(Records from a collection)
==========

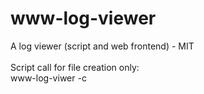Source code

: # www-log-viewer
A log viewer (script and web frontend) - MIT
<br><br>
Script call for file creation only:  
www-log-viwer -c  
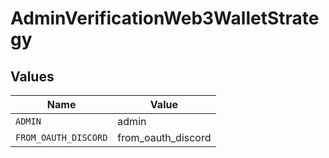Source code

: # AdminVerificationWeb3WalletStrategy


## Values

| Name                 | Value                |
| -------------------- | -------------------- |
| `ADMIN`              | admin                |
| `FROM_OAUTH_DISCORD` | from_oauth_discord   |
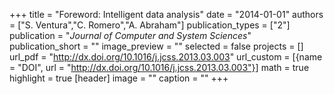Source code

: +++
title = "Foreword: Intelligent data analysis"
date = "2014-01-01"
authors = ["S. Ventura","C. Romero","A. Abraham"]
publication_types = ["2"]
publication = "_Journal of Computer and System Sciences_"
publication_short = ""
image_preview = ""
selected = false
projects = []
url_pdf = "http://dx.doi.org/10.1016/j.jcss.2013.03.003"
url_custom = [{name = "DOI", url = "http://dx.doi.org/10.1016/j.jcss.2013.03.003"}]
math = true
highlight = true
[header]
image = ""
caption = ""
+++

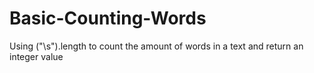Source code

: # Basic-Counting-Words
Using ("\\s").length to count the amount of words in a text and return an integer value
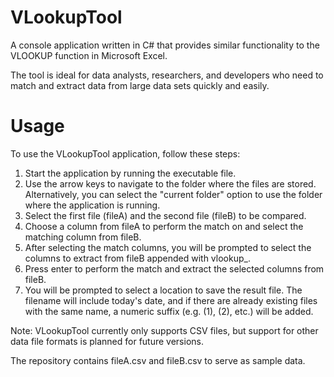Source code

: # VLookupTool 

A console application written in C# that provides similar functionality to the VLOOKUP function in Microsoft Excel. 

The tool is ideal for data analysts, researchers, and developers who need to match and extract data from large data sets quickly and easily.

# Usage

To use the VLookupTool application, follow these steps:

1. Start the application by running the executable file.
2. Use the arrow keys to navigate to the folder where the files are stored. Alternatively, you can select the "current folder" option to use the folder where the application is running.
3. Select the first file (fileA) and the second file (fileB) to be compared.
4. Choose a column from fileA to perform the match on and select the matching column from fileB.
5. After selecting the match columns, you will be prompted to select the columns to extract from fileB appended with vlookup_.
6. Press enter to perform the match and extract the selected columns from fileB.
7. You will be prompted to select a location to save the result file. The filename will include today's date, and if there are already existing files with the same name, a numeric suffix (e.g. (1), (2), etc.) will be added.

Note: VLookupTool currently only supports CSV files, but support for other data file formats is planned for future versions.

The repository contains fileA.csv and fileB.csv to serve as sample data.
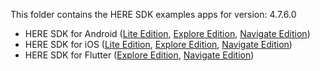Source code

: This folder contains the HERE SDK examples apps for version: 4.7.6.0

- HERE SDK for Android ([Lite Edition](lite/android/), [Explore Edition](explore/android/), [Navigate Edition](navigate/android/))
- HERE SDK for iOS ([Lite Edition](lite/ios/), [Explore Edition](explore/ios/), [Navigate Edition](navigate/ios/))
- HERE SDK for Flutter ([Explore Edition](explore/flutter/), [Navigate Edition](navigate/flutter/))
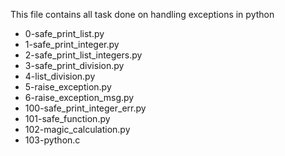 This file contains all task done on handling exceptions in python

* 0-safe_print_list.py
* 1-safe_print_integer.py
* 2-safe_print_list_integers.py
* 3-safe_print_division.py
* 4-list_division.py
* 5-raise_exception.py
* 6-raise_exception_msg.py
* 100-safe_print_integer_err.py
* 101-safe_function.py
* 102-magic_calculation.py
* 103-python.c
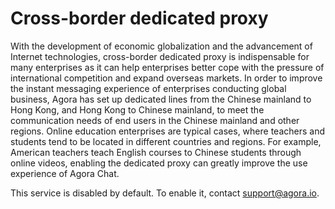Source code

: # Cross-border dedicated proxy

With the development of economic globalization and the advancement of Internet technologies, cross-border dedicated proxy is indispensable for many enterprises as it can help enterprises better cope with the pressure of international competition and expand overseas markets. In order to improve the instant messaging experience of enterprises conducting global business, Agora has set up dedicated lines from the Chinese mainland to Hong Kong, and Hong Kong to Chinese mainland, to meet the communication needs of end users in the Chinese mainland and other regions. Online education enterprises are typical cases, where teachers and students tend to be located in different countries and regions. For example, American teachers teach English courses to Chinese students through online videos, enabling the dedicated proxy can greatly improve the use experience of Agora Chat.

This service is disabled by default. To enable it, contact [support@agora.io](mailto:support@agora.io).


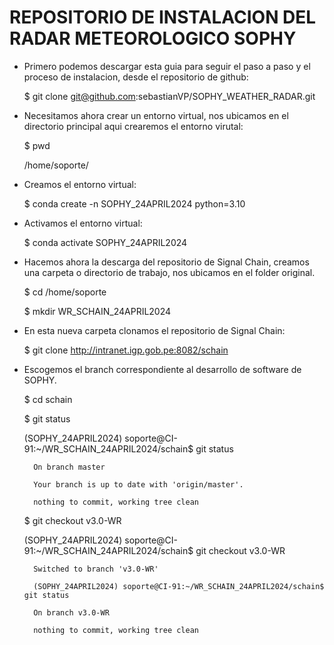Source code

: # REPOSITORIO DE INSTALACION DEL RADAR METEOROLOGICO SOPHY

- Primero podemos descargar esta guia para seguir el paso a paso y el proceso de instalacion, desde el repositorio de github:
 
  $ git clone git@github.com:sebastianVP/SOPHY_WEATHER_RADAR.git


- Necesitamos ahora  crear un entorno virtual, nos ubicamos en el directorio principal aqui crearemos el entorno virutal:

  $ pwd

  /home/soporte/

- Creamos el entorno virtual:

	$ conda create -n SOPHY_24APRIL2024 python=3.10


- Activamos el entorno virtual:

	$ conda activate SOPHY_24APRIL2024

-  Hacemos ahora la descarga del repositorio de Signal Chain, creamos una carpeta o directorio de trabajo, nos ubicamos en el folder original.

	$ cd  /home/soporte

	$ mkdir WR_SCHAIN_24APRIL2024

- En esta nueva carpeta clonamos el repositorio de Signal Chain:

	$ git clone http://intranet.igp.gob.pe:8082/schain

- Escogemos el branch correspondiente al desarrollo de software de SOPHY.

	$ cd schain

	$ git status 

	(SOPHY_24APRIL2024) soporte@CI-91:~/WR_SCHAIN_24APRIL2024/schain$ git status
	
        On branch master
	
        Your branch is up to date with 'origin/master'.
	
        nothing to commit, working tree clean

	$ git checkout v3.0-WR

	(SOPHY_24APRIL2024) soporte@CI-91:~/WR_SCHAIN_24APRIL2024/schain$ git checkout v3.0-WR 
	
        Switched to branch 'v3.0-WR'
	
        (SOPHY_24APRIL2024) soporte@CI-91:~/WR_SCHAIN_24APRIL2024/schain$ git status
	
        On branch v3.0-WR
	
        nothing to commit, working tree clean
	

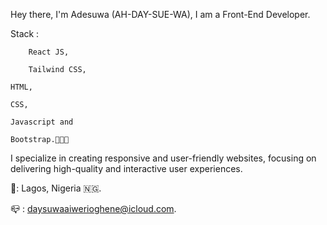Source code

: Hey there, I'm Adesuwa (AH-DAY-SUE-WA),
I am a Front-End Developer.

Stack : 

        React JS,

        Tailwind CSS, 
	
	HTML, 
 
	CSS, 
 
	Javascript and
 
	Bootstrap.👩🏽‍💻 

I specialize in creating responsive and user-friendly websites, focusing on delivering high-quality and interactive user experiences. 

📍: Lagos, Nigeria 🇳🇬.

📪 : daysuwaaiwerioghene@icloud.com.
<!--- 
Aiwerioghene/Aiwerioghene is a ✨ special ✨ repository because its `README.md` (this file) appears on your GitHub profile.
You can click the Preview link to take a look at your changes.
--->

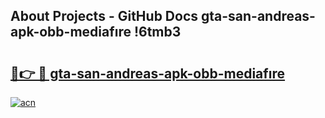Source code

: ## About Projects - GitHub Docs gta-san-andreas-apk-obb-mediafıre !6tmb3

# <h2><a href="https://andorid.site?title=gta-san-andreas-apk-obb-mediafıre&ref=14PRO">🔗👉 🔴 gta-san-andreas-apk-obb-mediafıre</a></h2>

[![acn](https://github.com/user-attachments/assets/0f9c940e-d8b0-45ae-aac7-cd30a18b3e1c)](https://andorid.site?title=gta-san-andreas-apk-obb-mediafıre&ref=14PRO)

==========

→ Exercise
Are you able to set down all the lines above exactly, without any pictures?

→ Answer to the problem
Source code

: # www-log-viewer
A log viewer (script and web frontend) - MIT
<br><br>
Script call for file creation only:  
www-log-viwer -c  
Source code

: # AdminVerificationWeb3WalletStrategy


## Values

| Name                 | Value                |
| -------------------- | -------------------- |
| `ADMIN`              | admin                |
| `FROM_OAUTH_DISCORD` | from_oauth_discord   |
Source code

: +++
title = "Foreword: Intelligent data analysis"
date = "2014-01-01"
authors = ["S. Ventura","C. Romero","A. Abraham"]
publication_types = ["2"]
publication = "_Journal of Computer and System Sciences_"
publication_short = ""
image_preview = ""
selected = false
projects = []
url_pdf = "http://dx.doi.org/10.1016/j.jcss.2013.03.003"
url_custom = [{name = "DOI", url = "http://dx.doi.org/10.1016/j.jcss.2013.03.003"}]
math = true
highlight = true
[header]
image = ""
caption = ""
+++

Source code

: # Basic-Counting-Words
Using ("\\s").length to count the amount of words in a text and return an integer value
Source code

: # VLookupTool 

A console application written in C# that provides similar functionality to the VLOOKUP function in Microsoft Excel. 

The tool is ideal for data analysts, researchers, and developers who need to match and extract data from large data sets quickly and easily.

# Usage

To use the VLookupTool application, follow these steps:

1. Start the application by running the executable file.
2. Use the arrow keys to navigate to the folder where the files are stored. Alternatively, you can select the "current folder" option to use the folder where the application is running.
3. Select the first file (fileA) and the second file (fileB) to be compared.
4. Choose a column from fileA to perform the match on and select the matching column from fileB.
5. After selecting the match columns, you will be prompted to select the columns to extract from fileB appended with vlookup_.
6. Press enter to perform the match and extract the selected columns from fileB.
7. You will be prompted to select a location to save the result file. The filename will include today's date, and if there are already existing files with the same name, a numeric suffix (e.g. (1), (2), etc.) will be added.

Note: VLookupTool currently only supports CSV files, but support for other data file formats is planned for future versions.

The repository contains fileA.csv and fileB.csv to serve as sample data.
Source code

: This folder contains the HERE SDK examples apps for version: 4.7.6.0

- HERE SDK for Android ([Lite Edition](lite/android/), [Explore Edition](explore/android/), [Navigate Edition](navigate/android/))
- HERE SDK for iOS ([Lite Edition](lite/ios/), [Explore Edition](explore/ios/), [Navigate Edition](navigate/ios/))
- HERE SDK for Flutter ([Explore Edition](explore/flutter/), [Navigate Edition](navigate/flutter/))
 This file contains all task done on handling exceptions in python

* 0-safe_print_list.py
* 1-safe_print_integer.py
* 2-safe_print_list_integers.py
* 3-safe_print_division.py
* 4-list_division.py
* 5-raise_exception.py
* 6-raise_exception_msg.py
* 100-safe_print_integer_err.py
* 101-safe_function.py
* 102-magic_calculation.py
* 103-python.c
Source code

: # Cross-border dedicated proxy

With the development of economic globalization and the advancement of Internet technologies, cross-border dedicated proxy is indispensable for many enterprises as it can help enterprises better cope with the pressure of international competition and expand overseas markets. In order to improve the instant messaging experience of enterprises conducting global business, Agora has set up dedicated lines from the Chinese mainland to Hong Kong, and Hong Kong to Chinese mainland, to meet the communication needs of end users in the Chinese mainland and other regions. Online education enterprises are typical cases, where teachers and students tend to be located in different countries and regions. For example, American teachers teach English courses to Chinese students through online videos, enabling the dedicated proxy can greatly improve the use experience of Agora Chat.

This service is disabled by default. To enable it, contact [support@agora.io](mailto:support@agora.io).


Source code

: # REPOSITORIO DE INSTALACION DEL RADAR METEOROLOGICO SOPHY

- Primero podemos descargar esta guia para seguir el paso a paso y el proceso de instalacion, desde el repositorio de github:
 
  $ git clone git@github.com:sebastianVP/SOPHY_WEATHER_RADAR.git


- Necesitamos ahora  crear un entorno virtual, nos ubicamos en el directorio principal aqui crearemos el entorno virutal:

  $ pwd

  /home/soporte/

- Creamos el entorno virtual:

	$ conda create -n SOPHY_24APRIL2024 python=3.10


- Activamos el entorno virtual:

	$ conda activate SOPHY_24APRIL2024

-  Hacemos ahora la descarga del repositorio de Signal Chain, creamos una carpeta o directorio de trabajo, nos ubicamos en el folder original.

	$ cd  /home/soporte

	$ mkdir WR_SCHAIN_24APRIL2024

- En esta nueva carpeta clonamos el repositorio de Signal Chain:

	$ git clone http://intranet.igp.gob.pe:8082/schain

- Escogemos el branch correspondiente al desarrollo de software de SOPHY.

	$ cd schain

	$ git status 

	(SOPHY_24APRIL2024) soporte@CI-91:~/WR_SCHAIN_24APRIL2024/schain$ git status
	
        On branch master
	
        Your branch is up to date with 'origin/master'.
	
        nothing to commit, working tree clean

	$ git checkout v3.0-WR

	(SOPHY_24APRIL2024) soporte@CI-91:~/WR_SCHAIN_24APRIL2024/schain$ git checkout v3.0-WR 
	
        Switched to branch 'v3.0-WR'
	
        (SOPHY_24APRIL2024) soporte@CI-91:~/WR_SCHAIN_24APRIL2024/schain$ git status
	
        On branch v3.0-WR
	
        nothing to commit, working tree clean
	

Source code

: Hey there, I'm Adesuwa (AH-DAY-SUE-WA),
I am a Front-End Developer.

Stack : 

        React JS,

        Tailwind CSS, 
	
	HTML, 
 
	CSS, 
 
	Javascript and
 
	Bootstrap.👩🏽‍💻 

I specialize in creating responsive and user-friendly websites, focusing on delivering high-quality and interactive user experiences. 

📍: Lagos, Nigeria 🇳🇬.

📪 : daysuwaaiwerioghene@icloud.com.
<!--- 
Aiwerioghene/Aiwerioghene is a ✨ special ✨ repository because its `README.md` (this file) appears on your GitHub profile.
You can click the Preview link to take a look at your changes.
--->

Source code

: ## About Projects - GitHub Docs gta-san-andreas-apk-obb-mediafıre !6tmb3

# <h2><a href="https://andorid.site?title=gta-san-andreas-apk-obb-mediafıre&ref=14PRO">🔗👉 🔴 gta-san-andreas-apk-obb-mediafıre</a></h2>

[![acn](https://github.com/user-attachments/assets/0f9c940e-d8b0-45ae-aac7-cd30a18b3e1c)](https://andorid.site?title=gta-san-andreas-apk-obb-mediafıre&ref=14PRO)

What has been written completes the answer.